Sport frei im Gefängnis
Zum Tod des Anstaltsleiters Wolf-Dietrich Voigt - eines Visionärs in Sachen Resozialisierung
Meine erste bleibende Erinnerung an Wolf-Dietrich Voigt stammt aus dem Jahr 2010. Ich war seit wenigen Wochen Brandenburgs Justizminister und besuchte das Jugendgefängnis in Wriezen. Leiter war Wolf-Dietrich Voigt. In einem langen vertraulichen Gespräch berichtete er mir über seine an der Resozialisierung der jugendlichen Gefangenen ausgerichteten Ideen, von den finanziellen Grenzen und den Behinderungen durch die Ministerialbürokratie.
Wolf-Dietrich Voigt hatte in Jena Rechtswissenschaften studiert und war anschließend jüngster Staatsanwalt beim Generalstaatsanwalt der DDR in Berlin. Zu seinen Aufgaben zählte hier die Wiedereingliederung aus der Haft entlassener Straftäter in die Betriebe. Anfang der 90er Jahre gehörte Voigt zum Aufbaustab des brandenburgischen Justizministeriums, Mitte der 90er Jahre wurde er Gefängnisdirektor in Potsdam und in Oranienburg. Diese beiden Standorte wurden später aufgegeben.
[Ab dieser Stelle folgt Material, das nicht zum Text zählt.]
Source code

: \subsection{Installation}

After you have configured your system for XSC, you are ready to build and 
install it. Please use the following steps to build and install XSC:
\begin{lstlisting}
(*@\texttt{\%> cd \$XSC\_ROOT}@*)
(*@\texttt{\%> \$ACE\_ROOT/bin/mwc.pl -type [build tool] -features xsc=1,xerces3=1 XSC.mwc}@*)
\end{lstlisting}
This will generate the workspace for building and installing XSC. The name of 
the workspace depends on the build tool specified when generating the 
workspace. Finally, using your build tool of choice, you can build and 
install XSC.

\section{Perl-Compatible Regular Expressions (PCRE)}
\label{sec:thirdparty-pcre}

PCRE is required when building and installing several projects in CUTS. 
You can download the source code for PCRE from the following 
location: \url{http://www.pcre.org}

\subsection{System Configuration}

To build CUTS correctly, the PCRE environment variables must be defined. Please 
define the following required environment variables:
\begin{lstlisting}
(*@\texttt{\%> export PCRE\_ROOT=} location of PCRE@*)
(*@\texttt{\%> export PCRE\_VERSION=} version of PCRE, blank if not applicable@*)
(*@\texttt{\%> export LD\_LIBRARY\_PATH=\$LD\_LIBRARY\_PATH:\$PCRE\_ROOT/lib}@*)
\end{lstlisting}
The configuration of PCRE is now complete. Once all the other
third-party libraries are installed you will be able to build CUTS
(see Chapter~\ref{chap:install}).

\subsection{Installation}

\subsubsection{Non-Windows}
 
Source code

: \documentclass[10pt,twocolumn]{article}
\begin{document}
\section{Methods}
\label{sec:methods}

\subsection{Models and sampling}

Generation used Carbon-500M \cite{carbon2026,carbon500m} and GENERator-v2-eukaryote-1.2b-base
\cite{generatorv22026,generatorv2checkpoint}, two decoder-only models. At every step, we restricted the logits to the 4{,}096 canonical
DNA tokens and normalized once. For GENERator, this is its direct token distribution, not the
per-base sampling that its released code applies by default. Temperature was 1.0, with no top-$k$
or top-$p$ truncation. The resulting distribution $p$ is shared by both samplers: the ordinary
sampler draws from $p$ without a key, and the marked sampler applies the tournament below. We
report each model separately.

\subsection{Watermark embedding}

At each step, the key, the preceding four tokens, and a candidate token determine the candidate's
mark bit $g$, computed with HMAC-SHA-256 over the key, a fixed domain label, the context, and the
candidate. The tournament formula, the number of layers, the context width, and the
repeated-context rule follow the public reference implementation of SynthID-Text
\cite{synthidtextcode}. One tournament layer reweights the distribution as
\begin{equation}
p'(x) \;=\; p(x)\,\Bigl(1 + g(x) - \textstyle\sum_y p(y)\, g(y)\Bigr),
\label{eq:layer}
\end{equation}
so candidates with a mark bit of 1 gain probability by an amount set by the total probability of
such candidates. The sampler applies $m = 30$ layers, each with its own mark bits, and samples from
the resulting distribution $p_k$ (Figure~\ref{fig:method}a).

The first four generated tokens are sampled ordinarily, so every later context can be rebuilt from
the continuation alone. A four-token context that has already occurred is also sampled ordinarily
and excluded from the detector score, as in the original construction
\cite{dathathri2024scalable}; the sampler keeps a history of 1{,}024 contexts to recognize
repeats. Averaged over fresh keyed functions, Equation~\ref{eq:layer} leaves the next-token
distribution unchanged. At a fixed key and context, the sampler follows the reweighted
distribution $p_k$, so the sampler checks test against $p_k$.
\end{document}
Als ich 2010 in Wriezen mit ihm sprach, war er gerade von der im Justizministerium für den Jugendstrafvollzug zuständigen Beamtin gemaßregelt worden. Sie stammte aus dem Westen und war nicht damit einverstanden, dass der Sportlehrer der Anstalt die Übungsstunde mit dem auf die Arbeitersportbewegung zurückgehenden Spruch »Sport frei« eröffnete. Jener Spruch stehe im Kontext der indoktrinären DDR-Vergangenheit, sei ideologisch belastet und habe daher zu unterbleiben, so ihre Anweisung. Ich habe das stehenden Fußes rückgängig gemacht. Die Mitarbeiterin hat mir das nie verziehen. Voigt und ich begrüßten uns jedoch von da an immer schmunzelnd mit »Sport frei«.
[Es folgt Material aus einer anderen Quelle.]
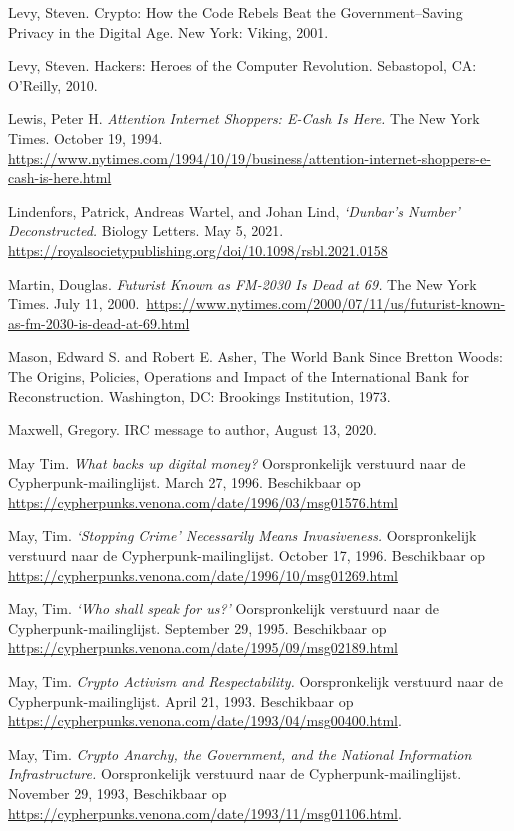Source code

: \documentclass[
  a5paper,
  smalldemyvopaper,11pt,twoside,onecolumn,openright,extrafontsizes,
hidelinks]{memoir}
\begin{document}
Levy, Steven. Crypto: How the Code Rebels Beat the Government--Saving
Privacy in the Digital Age. New York: Viking, 2001.

Levy, Steven. Hackers: Heroes of the Computer Revolution. Sebastopol,
CA: O'Reilly, 2010.

Lewis, Peter H. \emph{Attention Internet Shoppers: E-Cash Is Here.} The
New York Times. October 19, 1994.
\url{https://www.nytimes.com/1994/10/19/business/attention-internet-shoppers-e-cash-is-here.html}

Lindenfors, Patrick, Andreas Wartel, and Johan Lind, \emph{`Dunbar's
Number' Deconstructed.} Biology Letters. May 5, 2021.
\url{https://royalsocietypublishing.org/doi/10.1098/rsbl.2021.0158}

Martin, Douglas. \emph{Futurist Known as FM-2030 Is Dead at 69.} The New
York Times. July 11,
2000.~\url{https://www.nytimes.com/2000/07/11/us/futurist-known-as-fm-2030-is-dead-at-69.html}

Mason, Edward S. and Robert E. Asher, The World Bank Since Bretton
Woods: The Origins, Policies, Operations and Impact of the International
Bank for Reconstruction. Washington, DC: Brookings Institution, 1973.

Maxwell, Gregory. IRC message to author, August 13, 2020.

May Tim. \emph{What backs up digital money?} Oorspronkelijk verstuurd
naar de Cypherpunk-mailinglijst. March 27, 1996. Beschikbaar op
\url{https://cypherpunks.venona.com/date/1996/03/msg01576.html}

May, Tim. \emph{`Stopping Crime' Necessarily Means Invasiveness.}
Oorspronkelijk verstuurd naar de Cypherpunk-mailinglijst. October 17,
1996. Beschikbaar op
\url{https://cypherpunks.venona.com/date/1996/10/msg01269.html}

May, Tim. \emph{`Who shall speak for us?'} Oorspronkelijk verstuurd naar
de Cypherpunk-mailinglijst. September 29, 1995. Beschikbaar op
\url{https://cypherpunks.venona.com/date/1995/09/msg02189.html}

May, Tim. \emph{Crypto Activism and Respectability.} Oorspronkelijk
verstuurd naar de Cypherpunk-mailinglijst. April 21, 1993. Beschikbaar
op \url{https://cypherpunks.venona.com/date/1993/04/msg00400.html}.

May, Tim. \emph{Crypto Anarchy, the Government, and the National
Information Infrastructure.} Oorspronkelijk verstuurd naar de
Cypherpunk-mailinglijst. November 29, 1993, Beschikbaar op
\url{https://cypherpunks.venona.com/date/1993/11/msg01106.html}.
\end{document}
Das letzte Mal traf ich Wolf-Dietrich Voigt vor gut einem Jahr. Wir diskutierten die Auswirkungen der Corona-Pandemie auf den Strafvollzug. Ich hatte schon lange die Politik als Beruf aufgegeben, war aber trotzdem aus rechtspolitischen und wissenschaftlichen Gründen an dem Thema interessiert. Wir waren uns einig, dass die restriktive Reaktion des Justizministeriums auf die Pandemie dem in Artikel 54 der Landesverfassung verankerten Resozialisierungsanspruch der Gefangenen widerspricht. Es geht dem Ministerium darum, dass das Virus nicht die Mauern überwindet und Vorkommnisse wie eine Flucht verhindert werden. Denn solche Vorkommnisse sind für das Ministeramt, werden sie medial skandalisiert, eine Bedrohung. Die Grundrechte der Gefangenen spielen da kaum eine Rolle. Wolf-Dietrich Voigt, mittlerweile Leiter der Justizvollzugsanstalt Neuruppin-Wulkow, hatte eine andere Auffassung. Alle Gefangenen, bei denen es vertretbar ist, sollten in einen Langzeitausgang geschickt werden. In seinem Zuständigkeitsbereich hat er das versucht.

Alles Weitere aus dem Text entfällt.